Pamiętam, że od najwcześniejszych lat na każdym kroku każdy powtarzał mi, by w życiu pamiętać o tym aby być ambitnym. By mierzyć wysoko, by stawiać sobie cele, by dążyć do osiągnięcia swoich marzeń. Akceptowałem to, myślałem, że rozumiem. Jednak z wiekiem zaczynam rozumieć coraz mniej.
Co oznacza „ambitne” plany na życie? Dlaczego ktoś miałby mówić mi o ambitnych planach skoro dla każdego powinny być one inne. Jednak z czasem widzę, że te „ambitne” plany w wypowiedziach większości osób znaczą to samo. Znajdź partnera, znajdź dobrze płatną pracę, kup mieszkanie, kup samochód, kup większe mieszkanie, kup lepszy samochód, jedź na wakacje.. Czy to oznacza, że większość z nas posiada ten sam plan na życie?
Masz dobrze płatną prace, masz rodzinę, mieszkanie na kredyt. Praca zajmuje 10h Twojego dnia, odliczając czas na sen i odpoczynek ile zostaje Ci na życie? Nie możesz wyjechać kiedy chcesz, masz kotwicę która trzyma Cię cały czas w tym samym miejscu. Jesteś jak pies na łańcuchu, masz wyznaczone swoje kółko z którego nie możesz się ruszyć.
Dla wielu osób taki stan rzeczy jest bardzo wygodny, dla kilu jest akceptowalny, lecz co z resztą? Oczywiście, że jest jakiś procent osób które nie żyją w ten sposób, ale jaki to jest procent w ogólnej liczbie osób żyjących na Ziemi? Wydaje mi się, że niewielki.

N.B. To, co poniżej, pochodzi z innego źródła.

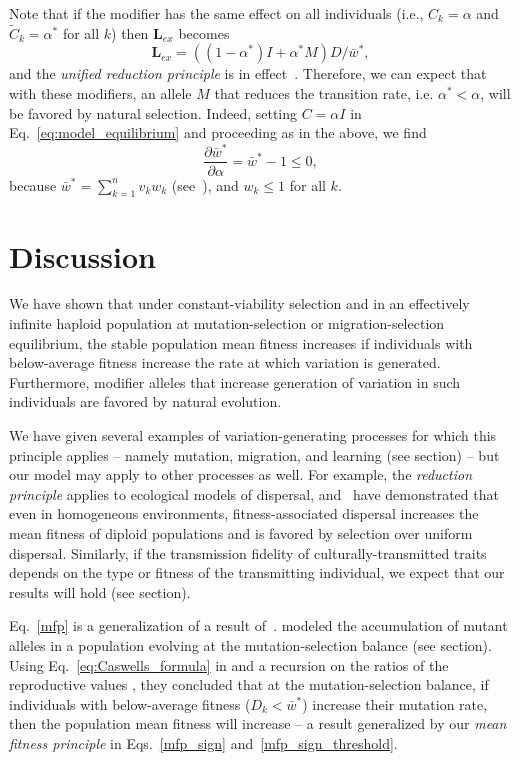 \documentclass[9pt, a4paper, twocolumn]{extarticle}
\newcommand{\cl}{\mathbf{L}}
\begin{document}
Note that if the modifier has the same effect on all individuals (i.e., $C_k = \alpha$ and $\tilde{C}_k = \alpha^*$ for all $k$) then $\cl_{ex}$ becomes
\begin{equation}
\cl_{ex} = ((1 - \alpha^*)I + \alpha^* M) D /\bar{w}^*,
\end{equation}  
and the \emph{unified reduction principle} is in effect~\cite[eqs. 65, 72]{Altenberg2017}.
Therefore, we can expect that with these modifiers, an allele $M$ that reduces the transition rate, i.e. $\alpha^* < \alpha$, will be favored by natural selection.
Indeed, setting $C = \alpha I$ in Eq.~\ref{eq:model_equilibrium} and proceeding as in the above, we find
$$
\frac{\partial \bar{w}^*}{\partial \alpha} = 
\bar{w}^* - 1 \le 0,
$$
because $\bar{w}^* = \sum_{k=1}^{n}{v_k w_k}$ (see~), and $w_k \le 1$ for all $k$.


\section*{Discussion}

We have shown that under constant-viability selection and in an effectively infinite haploid population at mutation-selection or migration-selection equilibrium, the stable population mean fitness increases if individuals with below-average fitness increase the rate at which variation is generated. Furthermore, modifier alleles that  increase generation of variation in such individuals are favored by natural evolution.

We have given several examples of variation-generating processes for which this principle applies -- namely mutation, migration, and learning (see \emph{} section) -- but our model may apply to other processes as well.
For example, the \emph{reduction principle} applies to ecological models of dispersal, and~\citet{Gueijman2013} have demonstrated that even in homogeneous environments, fitness-associated dispersal increases the mean fitness of diploid populations and is favored by selection over uniform dispersal.
Similarly, if the transmission fidelity of culturally-transmitted traits depends on the type or fitness of the transmitting individual, we expect that our results will hold (see \emph{} section).

Eq.~\ref{mfp} is a generalization of a result of~\citet[Eq.~4]{Ram2012}.
\citeauthor{Ram2012} modeled the accumulation of mutant alleles in a population evolving at the mutation-selection balance (see \emph{} section).
Using Eq.~\ref{eq:Caswells_formula} in  and a recursion on the ratios of the reproductive values \cite[see][eqs.~A5-6]{Ram2012}, they concluded that at the mutation-selection balance, if individuals with below-average fitness ($D_k < \bar{w}^*$) increase their mutation rate, then the population mean fitness will increase -- a result generalized by our \emph{mean fitness principle} in Eqs.~\ref{mfp_sign} and~\ref{mfp_sign_threshold}.
\end{document}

No i właśnie, co z osobami które mają inny plan, które chcą wyjść poza ten okrąg? Czy to właśnie nie jest ten „ambitny” plan? Dlaczego jest to takie trudne, dlaczego jest to tak ciężkie do pojęcia przez wiele osób? Nie umiem znaleźć odpowiedzi, dlaczego jeśli tylko masz ochotę wyjść z tłumu osób pędzących donikąd, spędzających czas w pracy której nie lubią, mieszkających w miejscach których nie chcą, to spotykasz się z krytyką. Przecież chyba o to właśnie od zawsze wszystkim chodziło?